# [TASK GOAL]
Among the entries below, please repeat exactly and only the lines from the line containing "3790 | 57.22 |" to the line containing "281854 | 47.31 |", both lines included.

# [TASK INPUT]
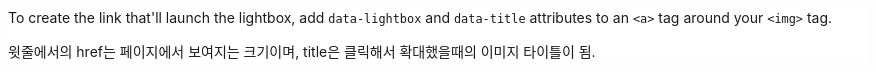 




To create the link that'll launch the lightbox,
add <code>data-lightbox</code>
and <code>data-title</code> attributes to an <code>&lt;a&gt;</code> tag around your <code>&lt;img&gt;</code> tag.




윗줄에서의 href는 페이지에서 보여지는 크기이며, title은 클릭해서 확대했을때의 이미지 타이틀이 됨.





[jekyll]:      http://jekyllrb.com
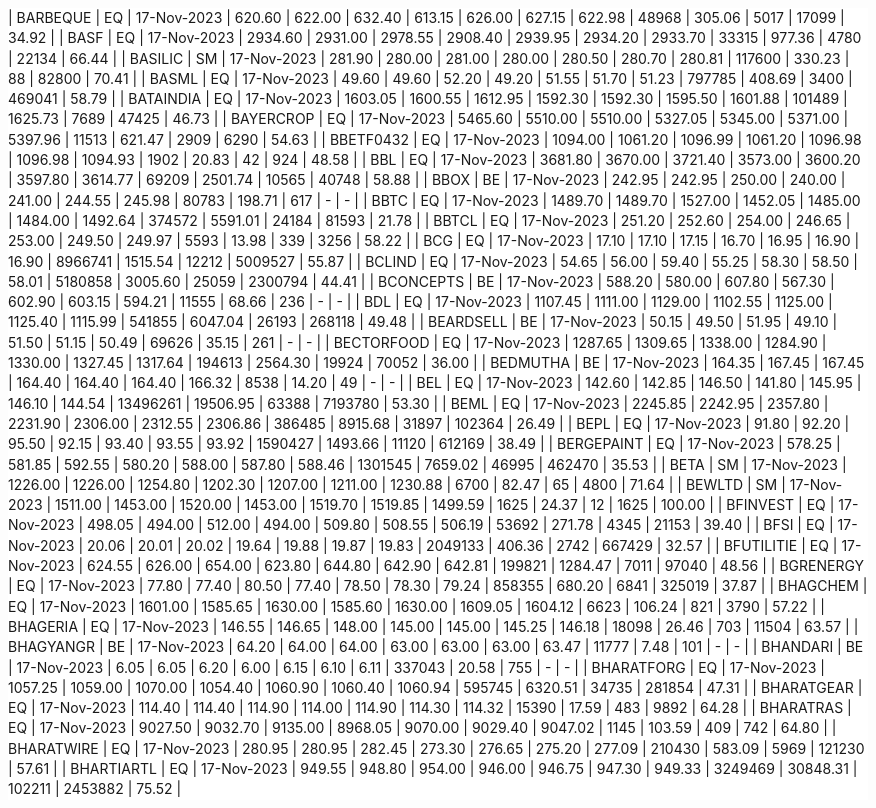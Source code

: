 | BARBEQUE | EQ | 17-Nov-2023 | 620.60 | 622.00 | 632.40 | 613.15 | 626.00 | 627.15 | 622.98 | 48968 | 305.06 | 5017 | 17099 | 34.92 |
| BASF | EQ | 17-Nov-2023 | 2934.60 | 2931.00 | 2978.55 | 2908.40 | 2939.95 | 2934.20 | 2933.70 | 33315 | 977.36 | 4780 | 22134 | 66.44 |
| BASILIC | SM | 17-Nov-2023 | 281.90 | 280.00 | 281.00 | 280.00 | 280.50 | 280.70 | 280.81 | 117600 | 330.23 | 88 | 82800 | 70.41 |
| BASML | EQ | 17-Nov-2023 | 49.60 | 49.60 | 52.20 | 49.20 | 51.55 | 51.70 | 51.23 | 797785 | 408.69 | 3400 | 469041 | 58.79 |
| BATAINDIA | EQ | 17-Nov-2023 | 1603.05 | 1600.55 | 1612.95 | 1592.30 | 1592.30 | 1595.50 | 1601.88 | 101489 | 1625.73 | 7689 | 47425 | 46.73 |
| BAYERCROP | EQ | 17-Nov-2023 | 5465.60 | 5510.00 | 5510.00 | 5327.05 | 5345.00 | 5371.00 | 5397.96 | 11513 | 621.47 | 2909 | 6290 | 54.63 |
| BBETF0432 | EQ | 17-Nov-2023 | 1094.00 | 1061.20 | 1096.99 | 1061.20 | 1096.98 | 1096.98 | 1094.93 | 1902 | 20.83 | 42 | 924 | 48.58 |
| BBL | EQ | 17-Nov-2023 | 3681.80 | 3670.00 | 3721.40 | 3573.00 | 3600.20 | 3597.80 | 3614.77 | 69209 | 2501.74 | 10565 | 40748 | 58.88 |
| BBOX | BE | 17-Nov-2023 | 242.95 | 242.95 | 250.00 | 240.00 | 241.00 | 244.55 | 245.98 | 80783 | 198.71 | 617 | - | - |
| BBTC | EQ | 17-Nov-2023 | 1489.70 | 1489.70 | 1527.00 | 1452.05 | 1485.00 | 1484.00 | 1492.64 | 374572 | 5591.01 | 24184 | 81593 | 21.78 |
| BBTCL | EQ | 17-Nov-2023 | 251.20 | 252.60 | 254.00 | 246.65 | 253.00 | 249.50 | 249.97 | 5593 | 13.98 | 339 | 3256 | 58.22 |
| BCG | EQ | 17-Nov-2023 | 17.10 | 17.10 | 17.15 | 16.70 | 16.95 | 16.90 | 16.90 | 8966741 | 1515.54 | 12212 | 5009527 | 55.87 |
| BCLIND | EQ | 17-Nov-2023 | 54.65 | 56.00 | 59.40 | 55.25 | 58.30 | 58.50 | 58.01 | 5180858 | 3005.60 | 25059 | 2300794 | 44.41 |
| BCONCEPTS | BE | 17-Nov-2023 | 588.20 | 580.00 | 607.80 | 567.30 | 602.90 | 603.15 | 594.21 | 11555 | 68.66 | 236 | - | - |
| BDL | EQ | 17-Nov-2023 | 1107.45 | 1111.00 | 1129.00 | 1102.55 | 1125.00 | 1125.40 | 1115.99 | 541855 | 6047.04 | 26193 | 268118 | 49.48 |
| BEARDSELL | BE | 17-Nov-2023 | 50.15 | 49.50 | 51.95 | 49.10 | 51.50 | 51.15 | 50.49 | 69626 | 35.15 | 261 | - | - |
| BECTORFOOD | EQ | 17-Nov-2023 | 1287.65 | 1309.65 | 1338.00 | 1284.90 | 1330.00 | 1327.45 | 1317.64 | 194613 | 2564.30 | 19924 | 70052 | 36.00 |
| BEDMUTHA | BE | 17-Nov-2023 | 164.35 | 167.45 | 167.45 | 164.40 | 164.40 | 164.40 | 166.32 | 8538 | 14.20 | 49 | - | - |
| BEL | EQ | 17-Nov-2023 | 142.60 | 142.85 | 146.50 | 141.80 | 145.95 | 146.10 | 144.54 | 13496261 | 19506.95 | 63388 | 7193780 | 53.30 |
| BEML | EQ | 17-Nov-2023 | 2245.85 | 2242.95 | 2357.80 | 2231.90 | 2306.00 | 2312.55 | 2306.86 | 386485 | 8915.68 | 31897 | 102364 | 26.49 |
| BEPL | EQ | 17-Nov-2023 | 91.80 | 92.20 | 95.50 | 92.15 | 93.40 | 93.55 | 93.92 | 1590427 | 1493.66 | 11120 | 612169 | 38.49 |
| BERGEPAINT | EQ | 17-Nov-2023 | 578.25 | 581.85 | 592.55 | 580.20 | 588.00 | 587.80 | 588.46 | 1301545 | 7659.02 | 46995 | 462470 | 35.53 |
| BETA | SM | 17-Nov-2023 | 1226.00 | 1226.00 | 1254.80 | 1202.30 | 1207.00 | 1211.00 | 1230.88 | 6700 | 82.47 | 65 | 4800 | 71.64 |
| BEWLTD | SM | 17-Nov-2023 | 1511.00 | 1453.00 | 1520.00 | 1453.00 | 1519.70 | 1519.85 | 1499.59 | 1625 | 24.37 | 12 | 1625 | 100.00 |
| BFINVEST | EQ | 17-Nov-2023 | 498.05 | 494.00 | 512.00 | 494.00 | 509.80 | 508.55 | 506.19 | 53692 | 271.78 | 4345 | 21153 | 39.40 |
| BFSI | EQ | 17-Nov-2023 | 20.06 | 20.01 | 20.02 | 19.64 | 19.88 | 19.87 | 19.83 | 2049133 | 406.36 | 2742 | 667429 | 32.57 |
| BFUTILITIE | EQ | 17-Nov-2023 | 624.55 | 626.00 | 654.00 | 623.80 | 644.80 | 642.90 | 642.81 | 199821 | 1284.47 | 7011 | 97040 | 48.56 |
| BGRENERGY | EQ | 17-Nov-2023 | 77.80 | 77.40 | 80.50 | 77.40 | 78.50 | 78.30 | 79.24 | 858355 | 680.20 | 6841 | 325019 | 37.87 |
| BHAGCHEM | EQ | 17-Nov-2023 | 1601.00 | 1585.65 | 1630.00 | 1585.60 | 1630.00 | 1609.05 | 1604.12 | 6623 | 106.24 | 821 | 3790 | 57.22 |
| BHAGERIA | EQ | 17-Nov-2023 | 146.55 | 146.65 | 148.00 | 145.00 | 145.00 | 145.25 | 146.18 | 18098 | 26.46 | 703 | 11504 | 63.57 |
| BHAGYANGR | BE | 17-Nov-2023 | 64.20 | 64.00 | 64.00 | 63.00 | 63.00 | 63.00 | 63.47 | 11777 | 7.48 | 101 | - | - |
| BHANDARI | BE | 17-Nov-2023 | 6.05 | 6.05 | 6.20 | 6.00 | 6.15 | 6.10 | 6.11 | 337043 | 20.58 | 755 | - | - |
| BHARATFORG | EQ | 17-Nov-2023 | 1057.25 | 1059.00 | 1070.00 | 1054.40 | 1060.90 | 1060.40 | 1060.94 | 595745 | 6320.51 | 34735 | 281854 | 47.31 |
| BHARATGEAR | EQ | 17-Nov-2023 | 114.40 | 114.40 | 114.90 | 114.00 | 114.90 | 114.30 | 114.32 | 15390 | 17.59 | 483 | 9892 | 64.28 |
| BHARATRAS | EQ | 17-Nov-2023 | 9027.50 | 9032.70 | 9135.00 | 8968.05 | 9070.00 | 9029.40 | 9047.02 | 1145 | 103.59 | 409 | 742 | 64.80 |
| BHARATWIRE | EQ | 17-Nov-2023 | 280.95 | 280.95 | 282.45 | 273.30 | 276.65 | 275.20 | 277.09 | 210430 | 583.09 | 5969 | 121230 | 57.61 |
| BHARTIARTL | EQ | 17-Nov-2023 | 949.55 | 948.80 | 954.00 | 946.00 | 946.75 | 947.30 | 949.33 | 3249469 | 30848.31 | 102211 | 2453882 | 75.52 |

# [FINAL ANSWER]
| BHAGCHEM | EQ | 17-Nov-2023 | 1601.00 | 1585.65 | 1630.00 | 1585.60 | 1630.00 | 1609.05 | 1604.12 | 6623 | 106.24 | 821 | 3790 | 57.22 |
| BHAGERIA | EQ | 17-Nov-2023 | 146.55 | 146.65 | 148.00 | 145.00 | 145.00 | 145.25 | 146.18 | 18098 | 26.46 | 703 | 11504 | 63.57 |
| BHAGYANGR | BE | 17-Nov-2023 | 64.20 | 64.00 | 64.00 | 63.00 | 63.00 | 63.00 | 63.47 | 11777 | 7.48 | 101 | - | - |
| BHANDARI | BE | 17-Nov-2023 | 6.05 | 6.05 | 6.20 | 6.00 | 6.15 | 6.10 | 6.11 | 337043 | 20.58 | 755 | - | - |
| BHARATFORG | EQ | 17-Nov-2023 | 1057.25 | 1059.00 | 1070.00 | 1054.40 | 1060.90 | 1060.40 | 1060.94 | 595745 | 6320.51 | 34735 | 281854 | 47.31 |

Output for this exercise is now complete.